We recall that if we had 𝑦 is equal to some function 𝑓 of 𝑥 and 𝑧 is equal to some function 𝑔 of 𝑥, then by the chain rule. The derivative of 𝑦 with respect to 𝑧 is equal to the derivative of 𝑦 with respect to 𝑥 multiplied by the derivative of 𝑥 with respect to 𝑧. Then by setting 𝑥 to be equal to the inverse of 𝑔 of 𝑧, we have that the derivative of 𝑥 with respect to 𝑧 is equal to one divided by the derivative of 𝑧 with respect to 𝑥 by using our inverse function theorem. Using this, we can calculate the derivative of 𝑦 with respect to 𝑧 by first calculating the derivative of 𝑦 with respect to 𝑥 and then dividing this by the derivative of 𝑧 with respect to 𝑥.

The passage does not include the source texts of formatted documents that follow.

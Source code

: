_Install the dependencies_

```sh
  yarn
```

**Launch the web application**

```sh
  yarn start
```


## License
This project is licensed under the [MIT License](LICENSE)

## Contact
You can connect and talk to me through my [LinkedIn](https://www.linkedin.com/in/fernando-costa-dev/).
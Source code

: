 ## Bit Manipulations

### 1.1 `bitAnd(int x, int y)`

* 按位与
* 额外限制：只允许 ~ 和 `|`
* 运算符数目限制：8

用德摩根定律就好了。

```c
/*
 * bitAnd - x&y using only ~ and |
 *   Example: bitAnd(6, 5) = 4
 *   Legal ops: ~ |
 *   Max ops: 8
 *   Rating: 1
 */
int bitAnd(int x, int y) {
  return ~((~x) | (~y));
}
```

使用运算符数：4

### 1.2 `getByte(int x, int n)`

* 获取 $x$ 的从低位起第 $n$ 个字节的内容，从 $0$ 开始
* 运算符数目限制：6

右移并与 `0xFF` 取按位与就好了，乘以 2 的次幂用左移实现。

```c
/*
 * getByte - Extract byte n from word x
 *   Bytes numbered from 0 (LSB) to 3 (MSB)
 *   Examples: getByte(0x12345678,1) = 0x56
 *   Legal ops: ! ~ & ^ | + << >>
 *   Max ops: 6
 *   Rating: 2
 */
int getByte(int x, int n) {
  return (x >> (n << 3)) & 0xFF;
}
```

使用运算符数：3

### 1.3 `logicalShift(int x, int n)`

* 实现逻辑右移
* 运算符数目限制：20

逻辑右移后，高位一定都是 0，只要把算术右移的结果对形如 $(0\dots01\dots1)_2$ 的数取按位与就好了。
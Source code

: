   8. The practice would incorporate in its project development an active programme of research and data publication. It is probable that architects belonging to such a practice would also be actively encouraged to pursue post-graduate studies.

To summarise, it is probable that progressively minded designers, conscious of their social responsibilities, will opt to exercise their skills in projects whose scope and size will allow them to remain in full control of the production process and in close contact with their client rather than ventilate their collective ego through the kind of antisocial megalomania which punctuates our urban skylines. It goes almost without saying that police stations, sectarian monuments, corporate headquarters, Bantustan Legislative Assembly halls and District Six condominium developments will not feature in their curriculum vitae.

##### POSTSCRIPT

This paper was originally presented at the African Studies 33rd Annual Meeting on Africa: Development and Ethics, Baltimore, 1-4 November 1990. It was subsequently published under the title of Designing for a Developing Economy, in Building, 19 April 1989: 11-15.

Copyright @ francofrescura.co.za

The question wants us to calculate the derivative of five 𝑥 cubed plus 𝑥 squared minus two. And it wants us to do this with respect to four 𝑥 squared plus eight. So if we set 𝑦 equal to five 𝑥 cubed plus 𝑥 squared minus two and 𝑧 equal to four 𝑥 squared plus eight, then d𝑦 d𝑧 is what the question wants us to calculate. It’s the derivative of five 𝑥 cubed plus 𝑥 squared minus two with respect to four 𝑥 squared plus eight. And we have that this is equal to the derivative of 𝑦 with respect to 𝑥 divided by the derivative of 𝑧 with respect to 𝑥.

We can now calculate both of these. The derivative of 𝑦 with respect to 𝑥 is equal to the derivative of five 𝑥 cubed plus 𝑥 squared minus two with respect to 𝑥. We can differentiate this term by term. To differentiate five 𝑥 cubed, we multiply it by the exponent and then reduce the exponent by one. This gives us 15𝑥 squared. We do the same to differentiate 𝑥 squared. We multiply by the exponent of two and then reduce the exponent by one, giving us two 𝑥.

Finally, the derivative of any constant is just equal to zero. So the derivative of negative two is just equal to zero. So we’ve shown that d𝑦 d𝑥 is equal to 15𝑥 squared plus two 𝑥. We can do the same to calculate the derivative of 𝑧 with respect to 𝑥. That’s the derivative of four 𝑥 squared plus eight with respect to 𝑥.

To differentiate four 𝑥 squared, we multiply by the exponent of two and then reduce the exponent by one, which gives us eight 𝑥. And then to differentiate the constant eight, we just get zero, giving us that the derivative of 𝑧 with respect to 𝑥 is equal to eight 𝑥. Substituting these into our equation gives us that the derivative of 𝑦 with respect to 𝑧 is equal to 15𝑥 squared plus two 𝑥 all divided by eight 𝑥.

Therefore, we have shown that the derivative of five 𝑥 cubed plus 𝑥 squared minus two with respect to four 𝑥 squared plus eight is equal to 15𝑥 squared plus two 𝑥 all divided by eight 𝑥.